RUMFORD — The River Valley Healthy Communities Coalition celebrated Earth Day on Wednesday by speaking about recycling during their monthly networking meeting at the Region 9 School of Applied Technology.

Executive Director Patricia Duguay spoke to a small group of coalition members about ways they could improve recycling in their workplaces and homes.

Duguay started the meeting by asking those in attendance what they were planning on doing for Earth Day.

RVHCC member Barbara Rajaniemi said that she was planning to walk more rather than use her car to “reduce my carbon footprint,” while Randall Smith, owner of Ink Plaza on Congress Street in Rumford, said that he was planning on setting up a recycling box at the entrance to his store.

After everyone had a chance to speak, Duguay began explaining ways for people to recycle in their workplace.

“About a quarter of the trash we can throw away is actual trash,” Duguay said. “The rest of it can be recycled. However, a lot of it gets mingled in with the trash. Recycling has a huge impact and requires little effort.”

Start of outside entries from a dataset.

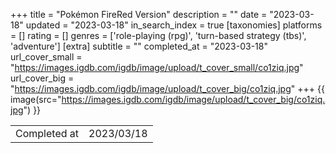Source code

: +++
title = "Pokémon FireRed Version"
description = ""
date = "2023-03-18"
updated = "2023-03-18"
in_search_index = true
[taxonomies]
platforms = []
rating = []
genres = ['role-playing (rpg)', 'turn-based strategy (tbs)', 'adventure']
[extra]
subtitle = ""
completed_at = "2023-03-18"
url_cover_small = "https://images.igdb.com/igdb/image/upload/t_cover_small/co1ziq.jpg"
url_cover_big = "https://images.igdb.com/igdb/image/upload/t_cover_big/co1ziq.jpg"
+++
{{ image(src="https://images.igdb.com/igdb/image/upload/t_cover_big/co1ziq.jpg") }}

|              |            |
| ------------ | ---------- |
| Completed at | 2023/03/18 |

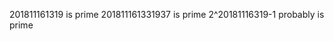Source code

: 201811161319     is    prime 
201811161331937     is prime 
2^20181116319-1       probably is prime
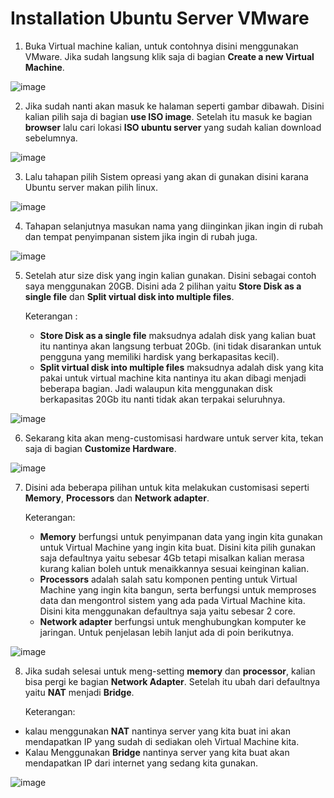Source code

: # Installation Ubuntu Server VMware

1. Buka Virtual machine kalian, untuk contohnya disini menggunakan VMware. Jika sudah langsung klik saja di bagian __Create a new Virtual Machine__.


![image](https://user-images.githubusercontent.com/40049149/186162184-c62c3f40-4240-417a-aee4-fc156965df80.png)


2. Jika sudah nanti akan masuk ke halaman seperti gambar dibawah. Disini kalian pilih saja di bagian __use ISO image__. Setelah itu masuk ke bagian __browser__ lalu cari lokasi __ISO ubuntu server__ yang sudah kalian download sebelumnya.


![image](https://user-images.githubusercontent.com/40049149/186162731-225e305c-130a-4444-8ffc-fa73a0d937af.png)


3. Lalu tahapan pilih Sistem opreasi yang akan di gunakan disini karana Ubuntu server makan pilih linux.


![image](https://user-images.githubusercontent.com/40049149/186162907-6e902fbe-bf46-4fb2-a540-36f659bdaab9.png)


4. Tahapan selanjutnya masukan nama yang diinginkan jikan ingin di rubah dan tempat penyimpanan sistem jika ingin di rubah juga.


![image](https://user-images.githubusercontent.com/40049149/186166852-c9511dd3-0260-46a9-b0bb-e521a72f8d85.png)


5. Setelah atur size disk yang ingin kalian gunakan. Disini sebagai contoh saya menggunakan 20GB. Disini ada 2 pilihan yaitu __Store Disk as a single file__ dan __Split virtual disk into multiple files__.

      Keterangan :

    - __Store Disk as a single file__ maksudnya adalah disk yang kalian buat itu nantinya akan langsung terbuat 20Gb. (ini tidak disarankan untuk pengguna yang memiliki hardisk yang berkapasitas kecil).
    - __Split virtual disk into multiple files__ maksudnya adalah disk yang kita pakai untuk virtual machine kita nantinya itu akan dibagi menjadi beberapa bagian. Jadi walaupun kita menggunakan disk berkapasitas 20Gb itu nanti tidak akan terpakai seluruhnya.


![image](https://user-images.githubusercontent.com/40049149/186168558-6bbc28ad-1433-4f24-8516-f7e9ab6b62de.png)


6. Sekarang kita akan meng-customisasi hardware untuk server kita, tekan saja di bagian __Customize Hardware__.


![image](https://user-images.githubusercontent.com/40049149/186168673-2762d611-cf1e-4e3e-8944-1a46ac1f2ea7.png)


7. Disini ada beberapa pilihan untuk kita melakukan customisasi seperti __Memory__, __Processors__ dan __Network adapter__.

      Keterangan:

    - __Memory__ berfungsi untuk penyimpanan data yang ingin kita gunakan untuk Virtual Machine yang ingin kita buat. Disini kita pilih gunakan saja defaultnya yaitu sebesar 4Gb tetapi misalkan kalian merasa kurang kalian boleh untuk menaikkannya sesuai keinginan kalian.
    - __Processors__ adalah salah satu komponen penting untuk Virtual Machine yang ingin kita bangun, serta berfungsi untuk memproses data dan mengontrol sistem yang ada pada Virtual Machine kita. Disini kita menggunakan defaultnya saja yaitu sebesar 2 core.
    - __Network adapter__ berfungsi untuk menghubungkan komputer ke jaringan. Untuk penjelasan lebih lanjut ada di poin berikutnya.


![image](https://user-images.githubusercontent.com/40049149/186170432-6bdc5178-ffc8-4c5d-bcc6-0fb70054475c.png)


8. Jika sudah selesai untuk meng-setting __memory__ dan __processor__, kalian bisa pergi ke bagian __Network Adapter__. Setelah itu ubah dari defaultnya yaitu __NAT__ menjadi __Bridge__.

      Keterangan:

  - kalau menggunakan __NAT__ nantinya server yang kita buat ini akan mendapatkan IP yang sudah di sediakan oleh Virtual Machine kita.
  - Kalau Menggunakan __Bridge__ nantinya server yang kita buat akan mendapatkan IP dari internet yang sedang kita gunakan.


![image](https://user-images.githubusercontent.com/40049149/186171320-2770ff36-9c85-4b8d-a0f5-34f86bfe70bb.png)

Duguay said that recycling paper is the “easiest” way to recycle, since you’re not required to separate the paper by color or size.

“You can just put all types of paper into one bin, without sorting, which is a huge help,” Duguay said. “That’s what a lot of offices do right now.”

She added that offices can go a step farther by placing recycling bins next to specific areas in the office.

“Let’s say that your office has a printer that a lot of people use,” Duguay said. “It’s important to place recycling bins wherever you have a lot of activity. That way, it doesn’t get mixed up with regular trash.”

Duguay pointed out that recycling one ton of paper saves 4,100 kilowatts of energy, which is enough to power the average home for six months.

“I know that, for some offices, it’s difficult to clean out their plastic bottles because they don’t have a kitchen or a sink to use,” Duguay said. “However, the paper is something that everyone can do.”


Near the end of the meeting, Duguay shared numbers from the Northern Oxford Regional Solid Waste and Recycling Center, which serves Byron, Dixfield, Mexico, Roxbury and Rumford.

“According to last year’s numbers, we collected 9,366 tons of trash, which resulted in a cost of $486,305 to the people in those towns,” Duguay said. “We ended up collecting 938 tons of recycled items, which brought in $102,640. We’re fortunate that we haven’t had to increase our rates once in the last nine years. However, the numbers say we’re recycling at a 10 percent rate, when we could be at 50.”

Duguay suggested that people recycle as often as they can at home.